These are two squares from my 2016 sampler quilt. The one on the right is the original pattern from Laurie Aaron Hird's, The Farmer's Wife's 1930's Sampler Quilt. On the left you see the result of not paying attention when sewing block units together. They are made up of exactly same units...I just screwed up. I wonder how many new patterns are a result of that kind of mistake.
My last summer reading, Soft Covers for Hard Times by Merikay Waldvogel, gave me even more perspective on quilting history. You see, until the early 1900's quilt patterns were shared within families and communities, friend to friend, quilter to quilter, and even if they thought to name a pattern, the name would have significance to that community or region. In pre-industrialized America, a single piecing pattern could have several names.
Quilt making received a creative boost in the 1920's with the Colonial Revival which brought a renewed interest in "old fashioned" past-times.
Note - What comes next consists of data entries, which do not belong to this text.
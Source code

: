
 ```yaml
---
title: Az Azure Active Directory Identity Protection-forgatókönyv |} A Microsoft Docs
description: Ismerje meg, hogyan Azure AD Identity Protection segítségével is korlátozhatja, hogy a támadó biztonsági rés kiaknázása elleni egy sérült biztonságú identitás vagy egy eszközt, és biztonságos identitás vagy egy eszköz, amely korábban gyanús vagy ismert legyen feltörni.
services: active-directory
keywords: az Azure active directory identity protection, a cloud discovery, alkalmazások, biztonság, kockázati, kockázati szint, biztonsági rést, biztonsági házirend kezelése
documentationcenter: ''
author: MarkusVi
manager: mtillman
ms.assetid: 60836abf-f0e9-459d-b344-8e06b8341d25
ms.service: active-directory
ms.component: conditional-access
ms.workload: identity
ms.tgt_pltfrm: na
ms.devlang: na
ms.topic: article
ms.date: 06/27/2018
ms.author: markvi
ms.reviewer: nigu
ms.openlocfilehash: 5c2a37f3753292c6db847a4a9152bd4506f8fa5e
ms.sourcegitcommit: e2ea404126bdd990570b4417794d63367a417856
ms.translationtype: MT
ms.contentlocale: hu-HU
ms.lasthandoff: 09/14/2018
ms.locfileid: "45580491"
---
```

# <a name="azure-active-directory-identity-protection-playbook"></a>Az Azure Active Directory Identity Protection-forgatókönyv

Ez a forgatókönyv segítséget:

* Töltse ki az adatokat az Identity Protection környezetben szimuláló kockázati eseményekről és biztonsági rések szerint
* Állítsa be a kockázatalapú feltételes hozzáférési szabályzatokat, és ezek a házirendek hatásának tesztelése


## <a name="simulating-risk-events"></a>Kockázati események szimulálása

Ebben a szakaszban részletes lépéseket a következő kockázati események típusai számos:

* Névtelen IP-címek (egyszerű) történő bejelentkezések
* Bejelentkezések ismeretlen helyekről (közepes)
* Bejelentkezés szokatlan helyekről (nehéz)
By the 1930's, textile mass production and mass marketing of patterns in newspapers and magazines, exposed quilters across the country to new trends and quilt patterns. For instance, the pattern known regionally as "Crown of Thorns" or "Rocky Mountain Road" was renamed "New York Beauty" when The Stearns and Foster Company used it on the wrapper of their cotton batting. Though commercialization of patterns meant the loss of regional names, it also increased a pattern's appeal, effectively breaking down regional barriers. (As Waldvogel points out, during the period after the Civil War a southern quilter would never have chosen a quilt with a Yankee name like "New York Beauty".) But this also meant the quilts from that time forward would have a more homogeneous look.
It would be tempting to bemoan the loss of the folk art feel of regional quilting, and the effects of modern life on the medium. But these new conditions also opened up new possibilities and really challenged one to look for new ways to be innovative, fresh, and creative- to bring one's own aesthetics to a favorite activity.
That's what usually happens with changes in society... we adapt.